I wonder how can one prevent that? Even an open-source ISA could not be fully trusted since one can't know what is implemented on the actual die on hand.

2 comments

It's true that the silicon is hard to audit, but it's also pretty static, and there's a huge variety of pretty effective obfuscation that can live on top of the silicon. The

You suggest that an adversary could use some compromised layer to send a packet over the network when something happens. For example, someone running `aesenclast xmm15, xmm10` could also secretly trigger a socket()/send()/close() syscall set that would transmit a packet over the network adapter. But what if the target code never calls the AES-NI instructions? A user could easily be using a library that processes the encryption in software; a simple ISA filter has an impossible task to determine which xor instructions are cryptographic and which are just ordinary compiler output. You could be running a virtual machine, in which you've loaded a browser Javascript engine, and using that Javascript engine to run a virtual machine (https://bellard.org/jslinux/), in which you're running a Python instance, which is finally performing the encryption.

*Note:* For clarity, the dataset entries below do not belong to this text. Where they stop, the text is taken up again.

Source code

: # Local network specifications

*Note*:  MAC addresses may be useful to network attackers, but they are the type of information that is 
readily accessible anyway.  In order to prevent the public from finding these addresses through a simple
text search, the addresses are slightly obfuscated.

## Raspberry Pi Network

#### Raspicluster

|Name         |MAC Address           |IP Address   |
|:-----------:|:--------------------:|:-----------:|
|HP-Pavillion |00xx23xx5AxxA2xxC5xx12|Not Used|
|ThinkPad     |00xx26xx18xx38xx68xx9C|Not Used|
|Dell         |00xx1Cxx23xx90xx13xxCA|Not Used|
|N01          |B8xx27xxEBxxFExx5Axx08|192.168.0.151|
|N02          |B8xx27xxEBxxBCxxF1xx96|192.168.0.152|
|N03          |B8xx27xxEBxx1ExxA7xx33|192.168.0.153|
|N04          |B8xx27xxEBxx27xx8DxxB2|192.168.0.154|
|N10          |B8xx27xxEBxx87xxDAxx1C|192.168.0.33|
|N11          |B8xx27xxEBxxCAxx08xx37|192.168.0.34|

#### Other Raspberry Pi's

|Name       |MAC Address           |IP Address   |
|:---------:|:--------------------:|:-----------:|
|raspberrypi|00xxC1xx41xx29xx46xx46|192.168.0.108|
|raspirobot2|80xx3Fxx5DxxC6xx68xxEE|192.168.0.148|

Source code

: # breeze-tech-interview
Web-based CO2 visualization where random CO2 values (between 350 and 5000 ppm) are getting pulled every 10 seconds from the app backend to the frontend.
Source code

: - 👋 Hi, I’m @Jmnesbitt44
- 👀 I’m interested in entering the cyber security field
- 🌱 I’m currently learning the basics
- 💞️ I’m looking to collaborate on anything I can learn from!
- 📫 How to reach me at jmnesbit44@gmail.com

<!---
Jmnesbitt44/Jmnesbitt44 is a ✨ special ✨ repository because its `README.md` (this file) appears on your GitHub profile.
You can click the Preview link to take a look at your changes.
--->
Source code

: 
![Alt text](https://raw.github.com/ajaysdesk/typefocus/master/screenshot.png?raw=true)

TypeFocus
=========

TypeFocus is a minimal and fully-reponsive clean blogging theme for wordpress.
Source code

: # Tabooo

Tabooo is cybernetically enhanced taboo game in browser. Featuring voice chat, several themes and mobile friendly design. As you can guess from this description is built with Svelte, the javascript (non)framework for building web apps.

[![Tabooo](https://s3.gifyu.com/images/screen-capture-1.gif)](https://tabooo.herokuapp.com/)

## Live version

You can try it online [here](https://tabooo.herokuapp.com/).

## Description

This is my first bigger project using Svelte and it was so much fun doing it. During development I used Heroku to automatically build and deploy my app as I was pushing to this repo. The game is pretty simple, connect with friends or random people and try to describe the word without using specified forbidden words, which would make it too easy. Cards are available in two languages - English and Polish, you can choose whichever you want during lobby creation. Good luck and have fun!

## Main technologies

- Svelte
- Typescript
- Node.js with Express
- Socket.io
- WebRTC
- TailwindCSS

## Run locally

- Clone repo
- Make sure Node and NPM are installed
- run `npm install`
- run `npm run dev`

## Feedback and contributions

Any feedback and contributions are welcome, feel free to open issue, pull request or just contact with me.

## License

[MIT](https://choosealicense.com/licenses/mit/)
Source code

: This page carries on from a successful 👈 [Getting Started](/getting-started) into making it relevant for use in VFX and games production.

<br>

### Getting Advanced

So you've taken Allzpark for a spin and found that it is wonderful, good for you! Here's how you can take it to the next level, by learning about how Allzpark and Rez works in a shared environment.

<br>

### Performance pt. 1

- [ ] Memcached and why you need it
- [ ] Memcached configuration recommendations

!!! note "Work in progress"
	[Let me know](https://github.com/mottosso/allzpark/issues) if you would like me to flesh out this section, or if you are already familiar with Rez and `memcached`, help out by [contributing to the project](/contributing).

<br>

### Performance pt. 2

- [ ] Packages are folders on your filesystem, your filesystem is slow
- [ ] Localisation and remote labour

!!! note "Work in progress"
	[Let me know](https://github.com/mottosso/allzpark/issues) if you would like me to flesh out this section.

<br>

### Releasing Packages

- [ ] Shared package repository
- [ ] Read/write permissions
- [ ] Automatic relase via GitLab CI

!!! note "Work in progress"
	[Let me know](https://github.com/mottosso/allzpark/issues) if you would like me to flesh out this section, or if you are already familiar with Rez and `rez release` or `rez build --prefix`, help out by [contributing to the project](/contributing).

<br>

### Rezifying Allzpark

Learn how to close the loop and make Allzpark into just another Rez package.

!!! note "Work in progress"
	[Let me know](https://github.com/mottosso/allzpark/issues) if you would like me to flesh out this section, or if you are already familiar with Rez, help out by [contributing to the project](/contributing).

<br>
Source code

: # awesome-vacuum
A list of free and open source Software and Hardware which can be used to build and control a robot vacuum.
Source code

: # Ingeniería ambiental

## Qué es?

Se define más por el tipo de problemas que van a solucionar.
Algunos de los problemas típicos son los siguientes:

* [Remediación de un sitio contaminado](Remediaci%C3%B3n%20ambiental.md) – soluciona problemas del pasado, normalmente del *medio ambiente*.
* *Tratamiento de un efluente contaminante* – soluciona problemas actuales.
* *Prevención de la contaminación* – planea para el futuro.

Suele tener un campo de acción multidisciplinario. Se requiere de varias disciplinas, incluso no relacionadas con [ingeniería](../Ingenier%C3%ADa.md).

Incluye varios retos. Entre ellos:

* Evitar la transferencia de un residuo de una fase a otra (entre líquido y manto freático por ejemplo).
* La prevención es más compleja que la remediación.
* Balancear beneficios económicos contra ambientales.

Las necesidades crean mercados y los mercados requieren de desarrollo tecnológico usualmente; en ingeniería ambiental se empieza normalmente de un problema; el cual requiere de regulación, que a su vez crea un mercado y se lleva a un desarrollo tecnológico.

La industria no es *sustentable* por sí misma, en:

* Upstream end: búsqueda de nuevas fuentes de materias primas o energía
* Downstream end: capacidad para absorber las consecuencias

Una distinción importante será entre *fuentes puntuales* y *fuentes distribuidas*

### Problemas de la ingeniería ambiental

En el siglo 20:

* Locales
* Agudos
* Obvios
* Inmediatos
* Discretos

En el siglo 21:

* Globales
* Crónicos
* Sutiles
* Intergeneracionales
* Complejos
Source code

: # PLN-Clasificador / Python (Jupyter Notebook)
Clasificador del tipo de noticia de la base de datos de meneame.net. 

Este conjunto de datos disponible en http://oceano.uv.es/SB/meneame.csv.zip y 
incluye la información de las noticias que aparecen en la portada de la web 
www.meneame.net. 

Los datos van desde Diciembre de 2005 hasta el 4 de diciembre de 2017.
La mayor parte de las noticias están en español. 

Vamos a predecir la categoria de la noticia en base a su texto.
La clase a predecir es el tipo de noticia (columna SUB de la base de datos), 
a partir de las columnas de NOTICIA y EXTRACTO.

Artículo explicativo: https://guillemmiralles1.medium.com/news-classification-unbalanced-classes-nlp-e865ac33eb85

Sure, if all those layers were efficient, they'd just pass it down the stack to eventually call `aesenc`, but modern software is anything but efficient. Yes, if your deeply nested Python calls "sum = num1 + num2", the x86 `add` instruction likely gets invoked somewhere, but to predict when some client code is handling a secret key or when some user input is actually a password seems really difficult.

tl;dr of a pamphlet I decided not to post: If you're [seriously] considering anything beyond "my firewall is strictly unable to report it", you're either building something like nuclear weapons or taking the first steps to sliding down the rabbit hole of paranoia, ending up in tinfoil-hat-wonderland ;-)

The topic is interesting from an academic point of view. Maybe something along "On trustworthy, verifiable execution on untrusted, adversary hardware". Like homomorphic encryption, but I think having the user supply the input would make for a difficult programming+debugging cycle :P

Anyway, the goal of this compiler here isn't to prevent ANY kind of attack. As the page says, it is "only" a tiny C compiler, and an obfuscated one at that. The "tiny" part makes it much easier to audit than say GCC or clang (and you don't need to audit GNU binutils, either - and I've seen that code, so trust me when I say: You don't want to go that route).

//edit: Obviously I don't want to insult the fine folks investing their time into projects such as binutils, they deserve quite some praise - but as someone who is not familiar with the code base I found it to be very overwhelming.